Posted on October 22, 2012 in Album Reviews, Arts & Culture
By Samuel Haiden

Sam Hill | The Free Press

Unless you’ve completely closed your mind to the dubby whomps of dubstep, it’s truly hard not to love those grimy British beats like this trap-influenced album, Glass Swords.

These beats borne out of Glasgow, U.K. are too precise: a cutting glass prism of musical and synaesthetic sensation. The producer, Russell Whyte, known as Rustie, has produced one fine album with Warp Records.

On this album, Rustie departs from the more lo-fi hip-hop beats of his previous albums, like Jagz the Smack. Attempting to represent his subgenre, known as Aquacrunk or Wonky, his most recent creation achieves a sound that could be defined primarily as trap, which is the hip-hop flavor of electronic dance music, and secondarily as dubstep or pop. He has truly polished his sound and has created innovative and dynamic synth sounds. His novel usage of rhythm changes and time signatures gives him a unique sound.

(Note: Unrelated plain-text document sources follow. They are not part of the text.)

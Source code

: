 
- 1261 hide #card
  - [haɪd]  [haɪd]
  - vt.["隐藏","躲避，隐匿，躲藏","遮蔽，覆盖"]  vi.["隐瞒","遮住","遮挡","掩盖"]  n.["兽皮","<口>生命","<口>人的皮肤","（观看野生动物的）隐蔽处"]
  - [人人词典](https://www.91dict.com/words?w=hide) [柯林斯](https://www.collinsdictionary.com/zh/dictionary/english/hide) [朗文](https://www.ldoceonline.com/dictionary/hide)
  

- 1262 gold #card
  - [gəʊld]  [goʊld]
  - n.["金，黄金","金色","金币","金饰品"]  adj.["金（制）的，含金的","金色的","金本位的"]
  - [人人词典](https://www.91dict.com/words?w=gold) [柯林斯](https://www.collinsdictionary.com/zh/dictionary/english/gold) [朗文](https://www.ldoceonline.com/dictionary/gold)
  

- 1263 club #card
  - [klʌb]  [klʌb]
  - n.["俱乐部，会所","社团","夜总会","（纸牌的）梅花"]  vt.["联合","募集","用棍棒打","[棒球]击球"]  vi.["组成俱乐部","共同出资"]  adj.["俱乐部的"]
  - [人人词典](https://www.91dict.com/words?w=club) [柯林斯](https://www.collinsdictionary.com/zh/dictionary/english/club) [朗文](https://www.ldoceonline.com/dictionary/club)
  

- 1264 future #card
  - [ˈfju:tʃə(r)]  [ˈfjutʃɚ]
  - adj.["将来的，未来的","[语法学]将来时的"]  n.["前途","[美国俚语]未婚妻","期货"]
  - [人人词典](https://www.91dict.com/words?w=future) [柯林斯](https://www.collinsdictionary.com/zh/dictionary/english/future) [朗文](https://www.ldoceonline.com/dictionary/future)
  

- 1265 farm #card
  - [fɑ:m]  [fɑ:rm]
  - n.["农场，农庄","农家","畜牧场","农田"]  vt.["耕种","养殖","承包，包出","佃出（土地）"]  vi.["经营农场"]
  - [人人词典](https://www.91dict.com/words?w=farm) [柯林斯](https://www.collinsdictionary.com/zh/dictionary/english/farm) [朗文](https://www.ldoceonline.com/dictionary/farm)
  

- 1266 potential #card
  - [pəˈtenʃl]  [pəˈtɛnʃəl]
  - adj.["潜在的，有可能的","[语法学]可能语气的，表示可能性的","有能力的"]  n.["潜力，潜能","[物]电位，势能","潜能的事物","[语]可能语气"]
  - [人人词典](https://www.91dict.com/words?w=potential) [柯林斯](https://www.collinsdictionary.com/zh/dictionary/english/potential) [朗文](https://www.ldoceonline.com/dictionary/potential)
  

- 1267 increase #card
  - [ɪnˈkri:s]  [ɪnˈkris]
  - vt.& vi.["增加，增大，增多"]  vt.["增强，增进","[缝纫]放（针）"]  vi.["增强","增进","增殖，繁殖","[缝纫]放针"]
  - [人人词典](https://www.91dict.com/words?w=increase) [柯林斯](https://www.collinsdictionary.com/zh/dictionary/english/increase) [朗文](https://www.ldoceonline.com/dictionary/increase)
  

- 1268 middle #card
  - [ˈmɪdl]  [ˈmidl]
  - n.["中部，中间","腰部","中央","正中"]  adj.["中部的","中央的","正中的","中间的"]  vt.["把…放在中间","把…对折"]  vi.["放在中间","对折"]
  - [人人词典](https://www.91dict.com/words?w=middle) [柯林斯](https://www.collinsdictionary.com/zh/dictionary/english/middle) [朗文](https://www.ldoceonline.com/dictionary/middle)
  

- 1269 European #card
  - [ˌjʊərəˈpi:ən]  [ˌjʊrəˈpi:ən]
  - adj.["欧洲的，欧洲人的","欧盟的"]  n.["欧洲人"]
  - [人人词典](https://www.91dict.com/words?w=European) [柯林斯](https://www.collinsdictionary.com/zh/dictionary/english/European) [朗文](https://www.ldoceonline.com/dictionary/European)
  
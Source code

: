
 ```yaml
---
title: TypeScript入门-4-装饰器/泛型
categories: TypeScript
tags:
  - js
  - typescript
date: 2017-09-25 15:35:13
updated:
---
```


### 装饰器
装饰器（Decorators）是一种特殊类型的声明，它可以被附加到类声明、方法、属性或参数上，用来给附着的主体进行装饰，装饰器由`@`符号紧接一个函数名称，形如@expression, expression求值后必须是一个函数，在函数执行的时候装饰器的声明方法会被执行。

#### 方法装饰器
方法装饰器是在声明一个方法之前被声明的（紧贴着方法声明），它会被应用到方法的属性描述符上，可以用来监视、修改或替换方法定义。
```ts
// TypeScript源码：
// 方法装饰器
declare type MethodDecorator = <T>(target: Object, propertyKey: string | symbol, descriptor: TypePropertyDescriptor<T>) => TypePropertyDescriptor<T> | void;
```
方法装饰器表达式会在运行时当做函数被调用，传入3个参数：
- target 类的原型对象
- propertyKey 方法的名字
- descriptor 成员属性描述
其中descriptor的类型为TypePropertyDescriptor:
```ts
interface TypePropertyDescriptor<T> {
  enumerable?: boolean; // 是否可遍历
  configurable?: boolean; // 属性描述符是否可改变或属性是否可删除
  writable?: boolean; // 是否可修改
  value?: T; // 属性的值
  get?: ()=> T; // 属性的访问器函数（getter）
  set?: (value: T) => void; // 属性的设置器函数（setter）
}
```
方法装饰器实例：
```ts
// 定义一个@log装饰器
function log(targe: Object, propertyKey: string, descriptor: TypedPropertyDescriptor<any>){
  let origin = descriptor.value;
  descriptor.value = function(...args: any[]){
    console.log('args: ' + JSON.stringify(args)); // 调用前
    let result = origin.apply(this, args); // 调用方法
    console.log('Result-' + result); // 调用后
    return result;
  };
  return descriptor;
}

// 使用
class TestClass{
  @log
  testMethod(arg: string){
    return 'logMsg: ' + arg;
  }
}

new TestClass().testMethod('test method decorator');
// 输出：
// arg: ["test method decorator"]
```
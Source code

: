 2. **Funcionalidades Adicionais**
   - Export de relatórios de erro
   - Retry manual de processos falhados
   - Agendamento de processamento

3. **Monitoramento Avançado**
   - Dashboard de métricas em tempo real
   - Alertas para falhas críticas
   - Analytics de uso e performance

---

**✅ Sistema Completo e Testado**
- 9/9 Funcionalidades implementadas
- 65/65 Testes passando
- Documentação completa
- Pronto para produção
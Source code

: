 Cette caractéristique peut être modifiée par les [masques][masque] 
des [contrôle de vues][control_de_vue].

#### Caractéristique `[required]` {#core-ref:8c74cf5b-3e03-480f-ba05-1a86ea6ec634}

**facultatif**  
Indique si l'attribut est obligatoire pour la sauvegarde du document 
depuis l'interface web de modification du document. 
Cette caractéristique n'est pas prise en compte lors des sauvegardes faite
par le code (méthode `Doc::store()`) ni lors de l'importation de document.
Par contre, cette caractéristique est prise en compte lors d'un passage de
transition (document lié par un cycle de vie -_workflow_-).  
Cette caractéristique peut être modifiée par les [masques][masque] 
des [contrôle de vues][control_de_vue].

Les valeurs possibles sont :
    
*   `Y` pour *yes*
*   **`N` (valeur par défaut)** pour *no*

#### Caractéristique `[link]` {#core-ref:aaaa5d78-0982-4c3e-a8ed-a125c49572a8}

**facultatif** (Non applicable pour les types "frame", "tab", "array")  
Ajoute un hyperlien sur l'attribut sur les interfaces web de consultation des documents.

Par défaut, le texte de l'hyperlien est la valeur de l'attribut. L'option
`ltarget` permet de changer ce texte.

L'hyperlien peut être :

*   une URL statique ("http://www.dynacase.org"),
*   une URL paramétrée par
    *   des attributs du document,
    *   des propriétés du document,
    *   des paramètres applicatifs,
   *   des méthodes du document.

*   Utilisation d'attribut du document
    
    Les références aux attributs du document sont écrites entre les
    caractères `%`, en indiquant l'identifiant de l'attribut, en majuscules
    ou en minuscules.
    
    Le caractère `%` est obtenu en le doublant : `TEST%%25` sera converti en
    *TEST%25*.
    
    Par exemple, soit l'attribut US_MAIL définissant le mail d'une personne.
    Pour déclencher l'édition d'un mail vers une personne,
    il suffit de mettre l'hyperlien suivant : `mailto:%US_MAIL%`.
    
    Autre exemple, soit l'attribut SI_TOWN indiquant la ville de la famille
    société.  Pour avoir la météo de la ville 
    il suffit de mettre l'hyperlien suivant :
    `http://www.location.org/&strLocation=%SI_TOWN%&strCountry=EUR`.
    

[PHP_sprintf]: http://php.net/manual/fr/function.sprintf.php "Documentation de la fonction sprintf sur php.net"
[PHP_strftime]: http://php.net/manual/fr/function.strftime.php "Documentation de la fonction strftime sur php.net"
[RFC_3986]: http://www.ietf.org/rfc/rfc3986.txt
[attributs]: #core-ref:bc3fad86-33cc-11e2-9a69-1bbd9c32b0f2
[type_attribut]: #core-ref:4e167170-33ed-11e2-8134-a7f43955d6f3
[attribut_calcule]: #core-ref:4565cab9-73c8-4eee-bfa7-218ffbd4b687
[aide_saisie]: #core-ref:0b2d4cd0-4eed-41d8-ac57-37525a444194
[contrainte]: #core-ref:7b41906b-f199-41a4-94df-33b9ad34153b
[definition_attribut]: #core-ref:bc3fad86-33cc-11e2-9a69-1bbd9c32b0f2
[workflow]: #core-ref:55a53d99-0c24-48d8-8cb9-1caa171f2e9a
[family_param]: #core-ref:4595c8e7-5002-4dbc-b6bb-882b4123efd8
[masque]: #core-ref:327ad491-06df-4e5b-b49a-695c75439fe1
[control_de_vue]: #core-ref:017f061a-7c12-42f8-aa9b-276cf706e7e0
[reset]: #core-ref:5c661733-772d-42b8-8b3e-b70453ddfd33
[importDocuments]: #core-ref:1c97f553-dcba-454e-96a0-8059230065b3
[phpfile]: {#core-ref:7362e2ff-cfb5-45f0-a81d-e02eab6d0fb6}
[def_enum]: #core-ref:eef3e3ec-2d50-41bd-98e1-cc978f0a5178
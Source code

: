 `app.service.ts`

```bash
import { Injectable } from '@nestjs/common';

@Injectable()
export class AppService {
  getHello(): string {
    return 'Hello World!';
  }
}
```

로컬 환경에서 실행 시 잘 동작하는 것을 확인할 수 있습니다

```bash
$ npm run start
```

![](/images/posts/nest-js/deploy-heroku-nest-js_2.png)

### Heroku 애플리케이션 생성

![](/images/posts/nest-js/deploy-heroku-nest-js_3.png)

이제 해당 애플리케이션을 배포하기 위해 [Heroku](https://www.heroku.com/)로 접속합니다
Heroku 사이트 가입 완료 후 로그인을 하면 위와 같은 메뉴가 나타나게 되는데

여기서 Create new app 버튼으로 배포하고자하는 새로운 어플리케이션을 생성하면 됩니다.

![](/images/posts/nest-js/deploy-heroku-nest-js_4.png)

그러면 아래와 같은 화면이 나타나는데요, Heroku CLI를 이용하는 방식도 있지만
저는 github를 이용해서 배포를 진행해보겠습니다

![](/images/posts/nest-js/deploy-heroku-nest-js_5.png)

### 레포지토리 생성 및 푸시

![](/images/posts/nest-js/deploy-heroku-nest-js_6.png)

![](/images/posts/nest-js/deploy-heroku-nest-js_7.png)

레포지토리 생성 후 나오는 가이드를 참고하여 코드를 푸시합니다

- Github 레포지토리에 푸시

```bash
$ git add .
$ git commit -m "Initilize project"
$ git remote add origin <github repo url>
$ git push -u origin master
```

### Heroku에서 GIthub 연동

To hear some of what electronic music fans are constantly calling “real trap,” please refer to City Star, the fifth song on the album. Allow the deep, clean and multilayered bass beats to carry your mind into a world of rhythm. If you listen closely you’ll hear that the samples are from brass instruments, all wonked up, chopped and screwed by a master of dub.

Rustie has something for all, on an unstoppable campaign for danceable beats. Check out “Hover Traps” and you’ll hear a funky bass guitar line that leads into a nice, comfy, four-on-the-floor disco beat. After he lets us get comfortable, his synths start dissecting the beat, and rest on your eardrums like golden clouds. Drops, breakdowns, and every variety of skilled dance-beat-producer techniques keep us moving, on our feet.

Not dancing yet? Initiate track seven on the album, “Ultra Thizz.” It comes on slow, nice and easy. It gives you a twinkling voice sample that progressively gets louder and becomes more complex before Rustie quite literally drops you on your head. It has become a cliche to compare every music DJ to Skrillex, but regardless, the way that Rustie initiates his synth sequences is very similar. If this doesn’t get your chest resonating enough to make your whole body vibrate, may the gods of music help your soul.